Some examples of what can go wrong are set out below:
ONE: Two properties that needed to be purchased jointly and were dependent on each other for a construction project.
Contracts were exchanged for two separate properties when the purchaser intended that the two properties jointly be utilised for the construction of a single residence. Both properties were needed for this project, as only one or the other property would not provide sufficient area to construct the residence.
Unfortunately the purchaser didn’t obtain legal advice before exchanging contracts and so was not aware that the Contracts had not been drafted to be interdependent upon each other. This meant that the client may have had to purchase one property without the other.
Resolving the problem: Fortunately, Baker Love was able to arrange for the amendment of the Contract so as to ensure that our client was able to purchase both properties, or none at all.
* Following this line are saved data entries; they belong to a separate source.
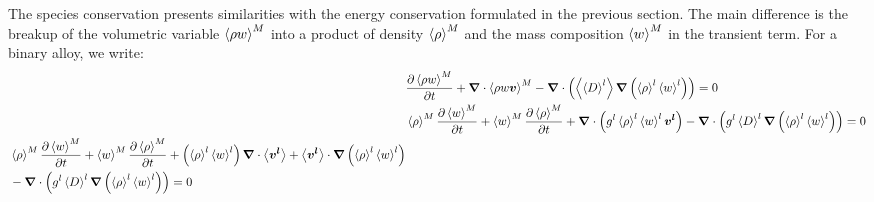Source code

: 
The species conservation presents similarities with the energy conservation formulated in the previous section. 
The main difference is the breakup of the volumetric variable $\left \langle \rho w \right \rangle^M$ into a product of 
density  $\left \langle \rho \right \rangle^M$ and the mass composition $\left \langle w \right \rangle^M$ in the transient term.
For a binary alloy, we write:
\begin{subequations}
\begin{align}
 & \tempup{\avg{\rho w}^M} + \nabvec \cdot \avg{\rho w \vec{v}}^M - \nabvec  \cdot \brac{\avg{\Dl} \nabvec \brac{\rhol \wl} } = 0 \\
 & \avg{\rho}^M \tempup{\avg{w}^M} + \avg{w}^M \tempup{\avg{\rho}^M} 
	+ \nabvec \cdot \brac{\gl \rhol \wl \vl} 
	- \nabvec \cdot \brac{\gl \Dl \nabvec \brac{\rhol \wl} } = 0 \\
 \label{eq:species_1}
  \begin{split}
	& \avg{\rho}^M \tempup{\avg{w}^M} + \avg{w}^M \tempup{\avg{\rho}^M} 
	+ \brac{\rhol \wl} \nabvec \cdot \vit + \vit \cdot \nabvec \brac{\rhol \wl} \\
	& - \nabvec \cdot \brac{\gl \Dl \nabvec \brac{\rhol \wl} } = 0 
  \end{split}
%
\end{align}
\end{subequations}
TWO: When purchasing vacant land in a Mine Subsidence District, it is important to investigate what restrictions are imposed by the Mine Subsidence Board on the construction of the dwelling.
Prior to obtaining our advice, a person purchased a parcel of vacant land, which was in a Mine Subsidence District. However, the person’s conveyancer did not recommend that enquiries be undertaken as to any restrictions that may be imposed by the Mine Subsidence Board. When the client came to plan the construction of his dwelling, he discovered that the footings for the dwelling required by the Mine Subsidence Board would cost in excess of $40,000.00.
Resolving the problem: Our firm was able to provide advice as to the remedies available to the property owner against his former conveyancer.
THREE: Contracts being exchanged for the purchase of a property where the property concerned did not have any direct access, from a public road.
Resolving the problem: In those circumstances, our firm was required to take legal action against the former solicitor who acted on the property purchase to obtain a refund of the monies expended by our client on the property.
FOUR: “Off the plan” purchase without ascertaining anticipated development completion date.
When purchasing property “off the plan” it is very important to establish when the development will be completed. Irrespective of the advices given by anyone else, it is critical to examine the terms of the Contract to clearly ascertain when the development will be finalised. We have seen Contracts where the Contract provides a period of three years for the developer to complete the development!
FIVE: Delays caused by refinancing
Our client was purchasing a property where the property being sold was one of several owned by the Vendor. The Vendor had to undertake a refinance of his existing finance facilities. This meant that the existing properties had to be revalued by the bank, which resulted in a delay of a number of weeks before the sale could be finalised whilst that refinance was completed.
The purchase of a home is often the largest single outlay of monies that an individual will undertake during his or her lifetime. It is essential that proper advice be obtained from a good lawyer to ensure that the proposed transaction proceeds in a professional manner.